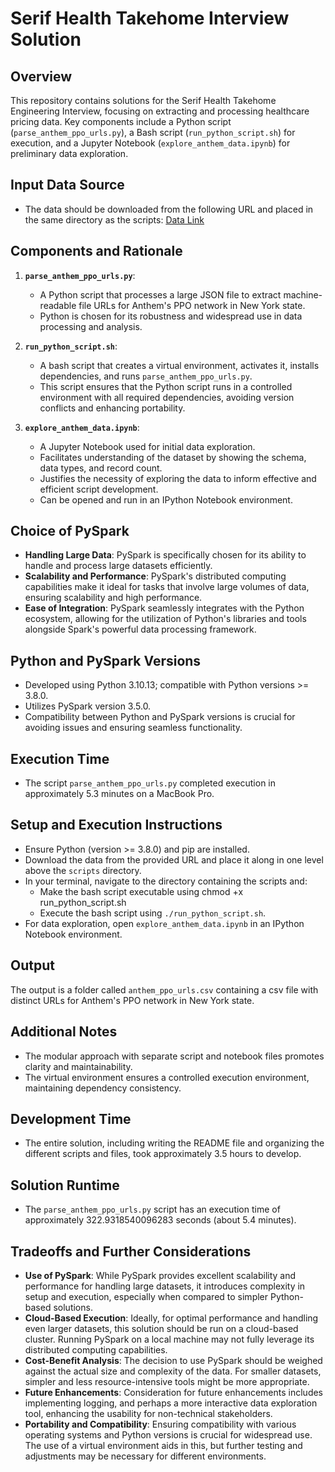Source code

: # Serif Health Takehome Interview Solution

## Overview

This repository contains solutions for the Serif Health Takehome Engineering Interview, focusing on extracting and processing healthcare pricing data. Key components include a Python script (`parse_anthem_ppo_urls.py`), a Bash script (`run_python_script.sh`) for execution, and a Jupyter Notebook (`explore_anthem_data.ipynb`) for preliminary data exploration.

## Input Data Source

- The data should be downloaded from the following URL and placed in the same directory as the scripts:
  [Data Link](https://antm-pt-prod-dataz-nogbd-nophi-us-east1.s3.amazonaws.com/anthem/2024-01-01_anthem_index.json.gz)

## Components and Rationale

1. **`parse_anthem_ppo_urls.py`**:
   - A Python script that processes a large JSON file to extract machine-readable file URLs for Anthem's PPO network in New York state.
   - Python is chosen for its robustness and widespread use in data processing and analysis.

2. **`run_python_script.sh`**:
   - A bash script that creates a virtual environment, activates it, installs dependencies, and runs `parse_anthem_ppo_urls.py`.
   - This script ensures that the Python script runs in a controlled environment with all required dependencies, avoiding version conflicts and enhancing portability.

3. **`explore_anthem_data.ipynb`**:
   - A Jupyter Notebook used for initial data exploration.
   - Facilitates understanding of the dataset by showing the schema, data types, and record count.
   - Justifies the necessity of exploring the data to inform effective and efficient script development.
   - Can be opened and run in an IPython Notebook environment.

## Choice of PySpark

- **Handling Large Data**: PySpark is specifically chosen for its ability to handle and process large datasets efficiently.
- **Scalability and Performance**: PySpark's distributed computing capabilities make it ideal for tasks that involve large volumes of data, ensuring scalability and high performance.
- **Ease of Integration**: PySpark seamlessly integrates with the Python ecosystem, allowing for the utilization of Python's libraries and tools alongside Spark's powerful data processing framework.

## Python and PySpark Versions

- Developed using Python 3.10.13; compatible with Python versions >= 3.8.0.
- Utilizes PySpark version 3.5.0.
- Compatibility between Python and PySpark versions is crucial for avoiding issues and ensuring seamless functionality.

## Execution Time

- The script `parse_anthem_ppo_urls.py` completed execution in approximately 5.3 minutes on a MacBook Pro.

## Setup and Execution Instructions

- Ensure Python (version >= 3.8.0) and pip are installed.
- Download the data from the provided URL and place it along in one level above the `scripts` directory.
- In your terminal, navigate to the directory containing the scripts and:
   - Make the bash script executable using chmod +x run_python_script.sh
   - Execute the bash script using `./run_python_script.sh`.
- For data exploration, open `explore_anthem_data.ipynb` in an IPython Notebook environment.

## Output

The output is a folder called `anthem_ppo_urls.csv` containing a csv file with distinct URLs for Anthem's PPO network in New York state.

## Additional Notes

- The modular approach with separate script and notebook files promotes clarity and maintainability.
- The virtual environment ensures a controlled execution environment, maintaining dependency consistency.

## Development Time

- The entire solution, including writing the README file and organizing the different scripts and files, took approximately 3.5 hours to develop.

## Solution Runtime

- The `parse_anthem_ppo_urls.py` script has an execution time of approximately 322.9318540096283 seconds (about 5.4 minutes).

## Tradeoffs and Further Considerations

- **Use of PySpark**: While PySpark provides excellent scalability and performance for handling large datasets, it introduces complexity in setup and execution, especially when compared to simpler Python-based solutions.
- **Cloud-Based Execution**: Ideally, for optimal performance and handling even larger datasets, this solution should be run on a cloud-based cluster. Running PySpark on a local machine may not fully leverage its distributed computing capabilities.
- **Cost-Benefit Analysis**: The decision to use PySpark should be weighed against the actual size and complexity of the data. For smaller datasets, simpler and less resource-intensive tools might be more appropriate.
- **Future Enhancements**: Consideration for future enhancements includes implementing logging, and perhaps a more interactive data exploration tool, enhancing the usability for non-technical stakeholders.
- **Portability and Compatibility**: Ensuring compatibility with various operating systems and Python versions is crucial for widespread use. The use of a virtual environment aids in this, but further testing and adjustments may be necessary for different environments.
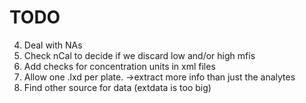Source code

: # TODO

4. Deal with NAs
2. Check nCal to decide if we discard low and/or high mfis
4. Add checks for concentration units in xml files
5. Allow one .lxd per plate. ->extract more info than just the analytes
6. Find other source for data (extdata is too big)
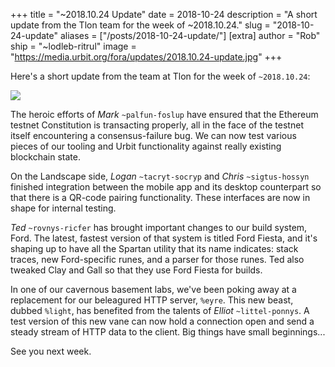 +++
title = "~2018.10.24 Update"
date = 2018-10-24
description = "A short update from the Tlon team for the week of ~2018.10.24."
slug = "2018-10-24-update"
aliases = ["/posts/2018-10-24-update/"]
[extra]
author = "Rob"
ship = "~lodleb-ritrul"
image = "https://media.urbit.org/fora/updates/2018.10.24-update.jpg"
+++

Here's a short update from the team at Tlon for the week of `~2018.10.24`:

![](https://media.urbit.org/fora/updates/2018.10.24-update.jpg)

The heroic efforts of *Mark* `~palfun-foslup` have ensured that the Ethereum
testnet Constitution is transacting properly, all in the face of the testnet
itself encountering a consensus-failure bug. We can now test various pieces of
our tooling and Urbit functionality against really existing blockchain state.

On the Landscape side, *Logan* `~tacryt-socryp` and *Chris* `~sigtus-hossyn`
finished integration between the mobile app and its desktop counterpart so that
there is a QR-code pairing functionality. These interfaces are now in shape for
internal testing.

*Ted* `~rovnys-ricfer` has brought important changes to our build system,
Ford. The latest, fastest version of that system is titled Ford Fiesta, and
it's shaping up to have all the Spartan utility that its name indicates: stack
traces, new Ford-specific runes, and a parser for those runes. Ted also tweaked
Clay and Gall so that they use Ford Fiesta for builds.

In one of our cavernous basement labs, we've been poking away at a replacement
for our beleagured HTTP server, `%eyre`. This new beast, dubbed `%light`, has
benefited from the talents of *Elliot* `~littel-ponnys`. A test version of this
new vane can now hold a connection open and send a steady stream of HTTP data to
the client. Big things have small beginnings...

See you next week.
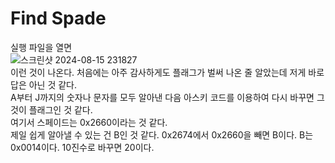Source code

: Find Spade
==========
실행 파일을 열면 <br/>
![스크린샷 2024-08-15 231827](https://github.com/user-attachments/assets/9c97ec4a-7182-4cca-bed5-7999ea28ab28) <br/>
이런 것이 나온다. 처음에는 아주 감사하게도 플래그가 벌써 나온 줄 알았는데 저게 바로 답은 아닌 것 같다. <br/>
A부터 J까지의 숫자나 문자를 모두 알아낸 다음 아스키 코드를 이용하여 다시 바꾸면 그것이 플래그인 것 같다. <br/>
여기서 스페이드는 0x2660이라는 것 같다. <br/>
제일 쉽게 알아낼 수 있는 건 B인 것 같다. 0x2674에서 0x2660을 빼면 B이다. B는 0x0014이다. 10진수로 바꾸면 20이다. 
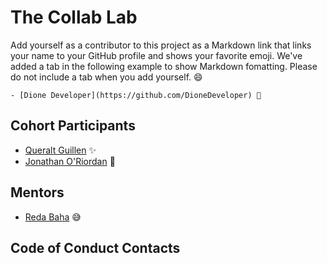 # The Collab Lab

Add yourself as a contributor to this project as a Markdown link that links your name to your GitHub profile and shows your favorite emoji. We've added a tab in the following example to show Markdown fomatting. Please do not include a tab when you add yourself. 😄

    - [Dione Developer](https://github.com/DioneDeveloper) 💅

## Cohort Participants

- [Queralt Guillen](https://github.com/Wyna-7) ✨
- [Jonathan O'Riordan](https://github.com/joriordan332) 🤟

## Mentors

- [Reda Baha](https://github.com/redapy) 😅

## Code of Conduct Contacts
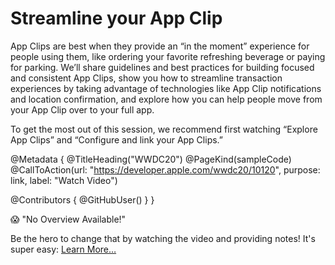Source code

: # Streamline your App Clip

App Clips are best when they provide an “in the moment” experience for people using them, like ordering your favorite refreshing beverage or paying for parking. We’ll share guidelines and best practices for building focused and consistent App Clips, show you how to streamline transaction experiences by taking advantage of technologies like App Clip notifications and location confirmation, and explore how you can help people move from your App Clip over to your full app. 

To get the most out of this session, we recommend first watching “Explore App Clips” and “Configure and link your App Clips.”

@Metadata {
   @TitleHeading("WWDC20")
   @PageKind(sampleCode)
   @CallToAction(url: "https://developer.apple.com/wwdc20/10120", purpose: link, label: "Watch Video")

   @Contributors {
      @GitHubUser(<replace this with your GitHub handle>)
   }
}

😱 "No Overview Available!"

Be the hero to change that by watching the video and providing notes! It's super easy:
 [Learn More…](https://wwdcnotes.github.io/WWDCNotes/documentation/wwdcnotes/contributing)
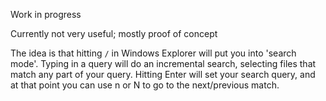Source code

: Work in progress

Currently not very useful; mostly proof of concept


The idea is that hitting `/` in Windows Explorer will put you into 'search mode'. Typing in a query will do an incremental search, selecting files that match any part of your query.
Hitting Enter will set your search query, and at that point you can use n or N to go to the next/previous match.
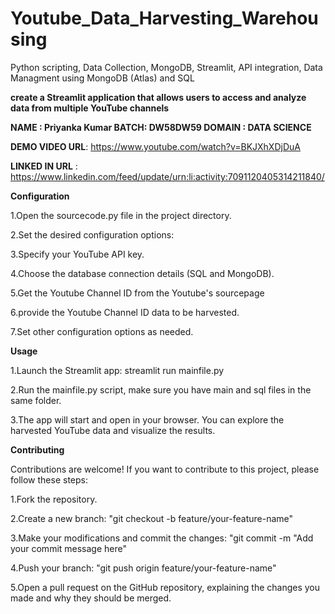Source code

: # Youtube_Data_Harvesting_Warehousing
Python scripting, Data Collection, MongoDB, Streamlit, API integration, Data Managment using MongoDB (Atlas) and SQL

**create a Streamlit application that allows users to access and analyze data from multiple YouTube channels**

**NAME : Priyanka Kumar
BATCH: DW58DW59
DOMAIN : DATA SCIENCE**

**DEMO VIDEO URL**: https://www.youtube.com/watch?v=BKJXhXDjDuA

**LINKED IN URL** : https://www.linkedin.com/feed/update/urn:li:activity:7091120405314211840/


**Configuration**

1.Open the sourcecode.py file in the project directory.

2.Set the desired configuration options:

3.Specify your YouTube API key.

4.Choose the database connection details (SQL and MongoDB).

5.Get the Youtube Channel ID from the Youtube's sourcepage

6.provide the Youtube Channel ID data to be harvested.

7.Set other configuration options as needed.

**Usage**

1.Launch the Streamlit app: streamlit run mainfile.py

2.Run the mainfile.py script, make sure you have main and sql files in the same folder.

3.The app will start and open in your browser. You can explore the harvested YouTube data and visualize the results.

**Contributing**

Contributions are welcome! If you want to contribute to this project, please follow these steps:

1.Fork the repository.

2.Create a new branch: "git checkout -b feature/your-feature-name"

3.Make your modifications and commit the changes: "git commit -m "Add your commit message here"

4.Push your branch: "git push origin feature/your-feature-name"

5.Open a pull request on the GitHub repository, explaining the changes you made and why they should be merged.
******
About this exercise: Among the records above, determine how many lines contain "performance", then report the number only.

Problem solution: 3